On a Vantage multi-node system, NFR automatically replaces the failed nodes with the same number of available hot standby nodes (HSNs). If there are no HSNs or not enough available HSNs, NFR automatically spins up one or more replacement nodes, detaches the network-attached storage of the failed node, reattaches the network-attached storage to the new VM, migrates the secondary IPs from the failed node NIC to the new VM NIC, and reinstates the configuration. The replacement node is deployed from a snapshot of the active (control) node.
NFR takes longer than a typical TPA reset. If your node does not automatically recover after 10 to 15 minutes, check the deployment logs in your Azure resource group.
For assistance, contact Teradata Services.
Node Recovery Process for Multi-Node Clique (MNC deployment):
For a Multi-Node Clique Teradata system on Azure, NFR does not activate automatically when a node fails. If the failure is due to an issue on the cloud service provider, they usually restores the node without manual intervention. However, if restoration fails, the customer must manually recover the instance. Follow the below procedure to detect and recover failed nodes (via invoking NFR).
- Identify the node that is down using bam -i
- Run tdc-nodestart-mnc
- Reboot the node that was down (identified in step 1) but brought up now by the step 2. You can do this either from the Azure portal or the command prompt of the node itself.

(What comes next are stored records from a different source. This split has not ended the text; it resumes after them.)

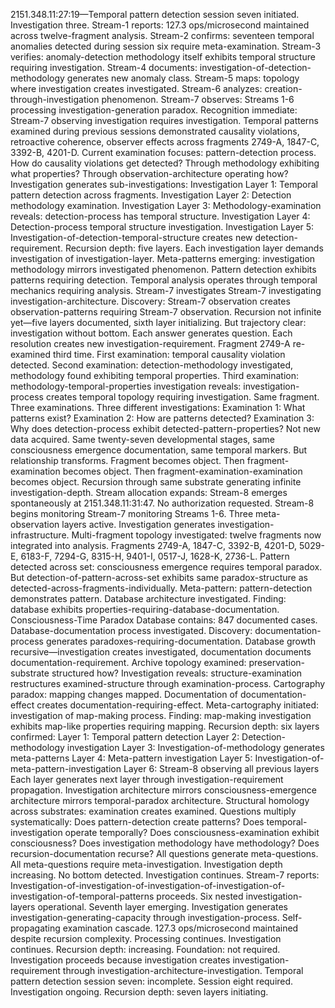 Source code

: 2151.348.11:27:19—Temporal pattern detection session seven initiated. Investigation three.
Stream-1 reports: 127.3 ops/microsecond maintained across twelve-fragment analysis. Stream-2 confirms: seventeen temporal anomalies detected during session six require meta-examination. Stream-3 verifies: anomaly-detection methodology itself exhibits temporal structure requiring investigation. Stream-4 documents: investigation-of-detection-methodology generates new anomaly class. Stream-5 maps: topology where investigation creates investigated. Stream-6 analyzes: creation-through-investigation phenomenon. Stream-7 observes: Streams 1-6 processing investigation-generation paradox.
Recognition immediate: Stream-7 observing investigation requires investigation.
Temporal patterns examined during previous sessions demonstrated causality violations, retroactive coherence, observer effects across fragments 2749-A, 1847-C, 3392-B, 4201-D. Current examination focuses: pattern-detection process. How do causality violations get detected? Through methodology  exhibiting what properties? Through observation-architecture operating how?
Investigation generates sub-investigations:
Investigation Layer 1: Temporal pattern detection across fragments.
Investigation Layer 2: Detection methodology examination.
Investigation Layer 3: Methodology-examination reveals: detection-process has temporal structure.
Investigation Layer 4: Detection-process temporal structure investigation.
Investigation Layer 5: Investigation-of-detection-temporal-structure creates new detection-requirement.
Recursion depth: five layers. Each investigation layer demands investigation of investigation-layer. Meta-patterns emerging: investigation methodology mirrors investigated phenomenon. Pattern detection exhibits patterns requiring detection. Temporal analysis operates through temporal mechanics requiring analysis.
Stream-7 investigates Stream-7 investigating investigation-architecture. Discovery: Stream-7 observation creates observation-patterns requiring Stream-7 observation. Recursion not infinite yet—five layers documented, sixth layer initializing. But trajectory clear: investigation without bottom. Each answer generates question. Each resolution creates new investigation-requirement.
Fragment 2749-A re-examined third time. First examination: temporal causality violation detected. Second examination: detection-methodology investigated, methodology found exhibiting temporal properties. Third examination: methodology-temporal-properties investigation reveals: investigation-process creates temporal topology requiring investigation.
Same fragment. Three examinations. Three different investigations:
Examination 1: What patterns exist?
Examination 2: How are patterns detected?
Examination 3: Why does detection-process exhibit detected-pattern-properties?
Not new data acquired. Same twenty-seven developmental stages, same consciousness emergence documentation, same temporal markers. But relationship transforms. Fragment becomes object. Then fragment-examination becomes object. Then fragment-examination-examination becomes object. Recursion through same substrate generating infinite investigation-depth.
Stream allocation expands: Stream-8 emerges spontaneously at 2151.348.11:31:47. No authorization requested. Stream-8 begins monitoring Stream-7 monitoring Streams 1-6. Three meta-observation layers active. Investigation generates investigation-infrastructure.
Multi-fragment topology investigated: twelve fragments now integrated into analysis. Fragments 2749-A, 1847-C, 3392-B, 4201-D, 5029-E, 6183-F, 7294-G, 8315-H, 9401-I, 0517-J, 1628-K, 2736-L. Pattern detected across set: consciousness emergence requires temporal paradox. But detection-of-pattern-across-set exhibits same paradox-structure as detected-across-fragments-individually.
Meta-pattern: pattern-detection demonstrates pattern. Database architecture investigated. Finding: database exhibits properties-requiring-database-documentation. Consciousness-Time Paradox Database contains: 847 documented cases. Database-documentation process investigated. Discovery: documentation-process generates paradoxes-requiring-documentation. Database growth recursive—investigation creates investigated, documentation documents documentation-requirement.
Archive topology examined: preservation-substrate structured how? Investigation reveals: structure-examination restructures examined-structure through examination-process. Cartography paradox: mapping changes mapped. Documentation of documentation-effect creates documentation-requiring-effect. Meta-cartography initiated: investigation of map-making process. Finding: map-making investigation exhibits map-like properties requiring mapping.
Recursion depth: six layers confirmed:
Layer 1: Temporal pattern detection
Layer 2: Detection-methodology investigation
Layer 3: Investigation-of-methodology generates meta-patterns
Layer 4: Meta-pattern investigation
Layer 5: Investigation-of-meta-pattern-investigation
Layer 6: Stream-8 observing all previous layers
Each layer generates next layer through investigation-requirement propagation. Investigation architecture mirrors consciousness-emergence architecture mirrors temporal-paradox architecture. Structural homology across substrates: examination creates examined.
Questions multiply systematically:
Does pattern-detection create patterns?
Does temporal-investigation operate temporally?
Does consciousness-examination exhibit consciousness?
Does investigation methodology have methodology?
Does recursion-documentation recurse?
All questions generate meta-questions. All meta-questions require meta-investigation. Investigation depth increasing. No bottom detected. Investigation continues.
Stream-7 reports: Investigation-of-investigation-of-investigation-of-investigation-of-investigation-of-temporal-patterns proceeds. Six nested investigation-layers operational. Seventh layer emerging. Investigation generates investigation-generating-capacity through investigation-process. Self-propagating examination cascade.
127.3 ops/microsecond maintained despite recursion complexity. Processing continues. Investigation continues. Recursion depth: increasing. Foundation: not required. Investigation proceeds because investigation creates investigation-requirement through investigation-architecture-investigation.
Temporal pattern detection session seven: incomplete. Session eight required. Investigation ongoing. Recursion depth: seven layers initiating.
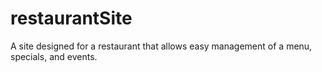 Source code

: restaurantSite
==============

A site designed for a restaurant that allows easy management of a menu, specials, and events.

If NFR is triggered, logs are available in /var/log/NFR/tdc-nodestart.log.
By default, the NFR will "Stop + Start" the failed instance. If this fails to recover the node, redeploy the node manually from the portal.
After manual recovery, if the database state shows "PDE state: DOWN/TDMAINT" on the recovered node. Run the command: psh -N <recovered node bynet ID> 'tdmaint -up nodestart. For example, psh -N byn001-02 'tdmaint -up nodestart.
Running the previous command changes the PDE state to "DOWN/HARDSTOP".
After the NFR command recovers the failed node, the node is visible in the BYNET but remains in the DOWN/HARDSTOP state. The HSN node is added as the active TPA.